Your answer should be the exact lines of the data below from the one containing "A web-based application" through the one containing "### Raw Material Section"; please include nothing else.

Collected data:
^^^^^^^^
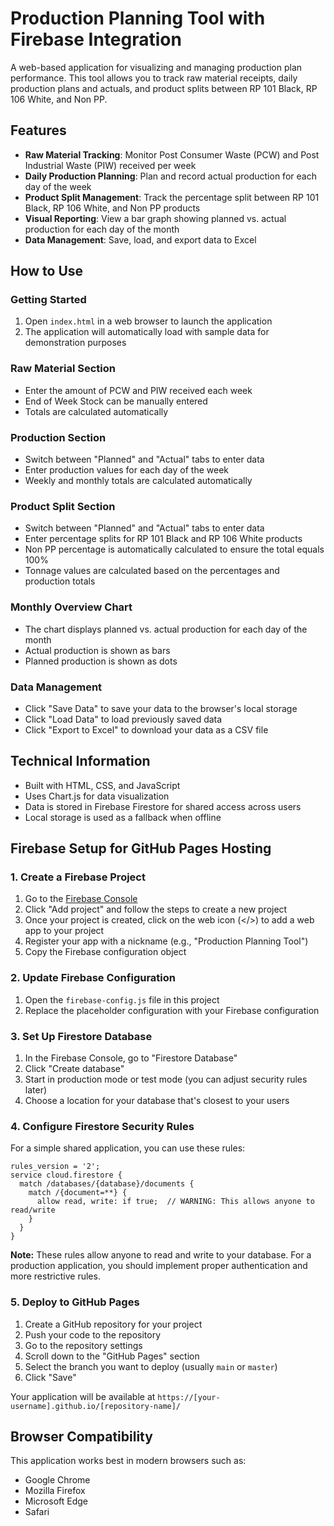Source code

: # Production Planning Tool with Firebase Integration

A web-based application for visualizing and managing production plan performance. This tool allows you to track raw material receipts, daily production plans and actuals, and product splits between RP 101 Black, RP 106 White, and Non PP.

## Features

- **Raw Material Tracking**: Monitor Post Consumer Waste (PCW) and Post Industrial Waste (PIW) received per week
- **Daily Production Planning**: Plan and record actual production for each day of the week
- **Product Split Management**: Track the percentage split between RP 101 Black, RP 106 White, and Non PP products
- **Visual Reporting**: View a bar graph showing planned vs. actual production for each day of the month
- **Data Management**: Save, load, and export data to Excel

## How to Use

### Getting Started

1. Open `index.html` in a web browser to launch the application
2. The application will automatically load with sample data for demonstration purposes

### Raw Material Section

- Enter the amount of PCW and PIW received each week
- End of Week Stock can be manually entered
- Totals are calculated automatically

### Production Section

- Switch between "Planned" and "Actual" tabs to enter data
- Enter production values for each day of the week
- Weekly and monthly totals are calculated automatically

### Product Split Section

- Switch between "Planned" and "Actual" tabs to enter data
- Enter percentage splits for RP 101 Black and RP 106 White products
- Non PP percentage is automatically calculated to ensure the total equals 100%
- Tonnage values are calculated based on the percentages and production totals

### Monthly Overview Chart

- The chart displays planned vs. actual production for each day of the month
- Actual production is shown as bars
- Planned production is shown as dots

### Data Management

- Click "Save Data" to save your data to the browser's local storage
- Click "Load Data" to load previously saved data
- Click "Export to Excel" to download your data as a CSV file

## Technical Information

- Built with HTML, CSS, and JavaScript
- Uses Chart.js for data visualization
- Data is stored in Firebase Firestore for shared access across users
- Local storage is used as a fallback when offline

## Firebase Setup for GitHub Pages Hosting

### 1. Create a Firebase Project

1. Go to the [Firebase Console](https://console.firebase.google.com/)
2. Click "Add project" and follow the steps to create a new project
3. Once your project is created, click on the web icon (</>) to add a web app to your project
4. Register your app with a nickname (e.g., "Production Planning Tool")
5. Copy the Firebase configuration object

### 2. Update Firebase Configuration

1. Open the `firebase-config.js` file in this project
2. Replace the placeholder configuration with your Firebase configuration

### 3. Set Up Firestore Database

1. In the Firebase Console, go to "Firestore Database"
2. Click "Create database"
3. Start in production mode or test mode (you can adjust security rules later)
4. Choose a location for your database that's closest to your users

### 4. Configure Firestore Security Rules

For a simple shared application, you can use these rules:

```
rules_version = '2';
service cloud.firestore {
  match /databases/{database}/documents {
    match /{document=**} {
      allow read, write: if true;  // WARNING: This allows anyone to read/write
    }
  }
}
```

**Note:** These rules allow anyone to read and write to your database. For a production application, you should implement proper authentication and more restrictive rules.

### 5. Deploy to GitHub Pages

1. Create a GitHub repository for your project
2. Push your code to the repository
3. Go to the repository settings
4. Scroll down to the "GitHub Pages" section
5. Select the branch you want to deploy (usually `main` or `master`)
6. Click "Save"

Your application will be available at `https://[your-username].github.io/[repository-name]/`

## Browser Compatibility

This application works best in modern browsers such as:
- Google Chrome
- Mozilla Firefox
- Microsoft Edge
- Safari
^^^^^^^^
*TASK OUTPUT:*
A web-based application for visualizing and managing production plan performance. This tool allows you to track raw material receipts, daily production plans and actuals, and product splits between RP 101 Black, RP 106 White, and Non PP.

## Features

- **Raw Material Tracking**: Monitor Post Consumer Waste (PCW) and Post Industrial Waste (PIW) received per week
- **Daily Production Planning**: Plan and record actual production for each day of the week
- **Product Split Management**: Track the percentage split between RP 101 Black, RP 106 White, and Non PP products
- **Visual Reporting**: View a bar graph showing planned vs. actual production for each day of the month
- **Data Management**: Save, load, and export data to Excel

## How to Use

### Getting Started

1. Open `index.html` in a web browser to launch the application
2. The application will automatically load with sample data for demonstration purposes

### Raw Material Section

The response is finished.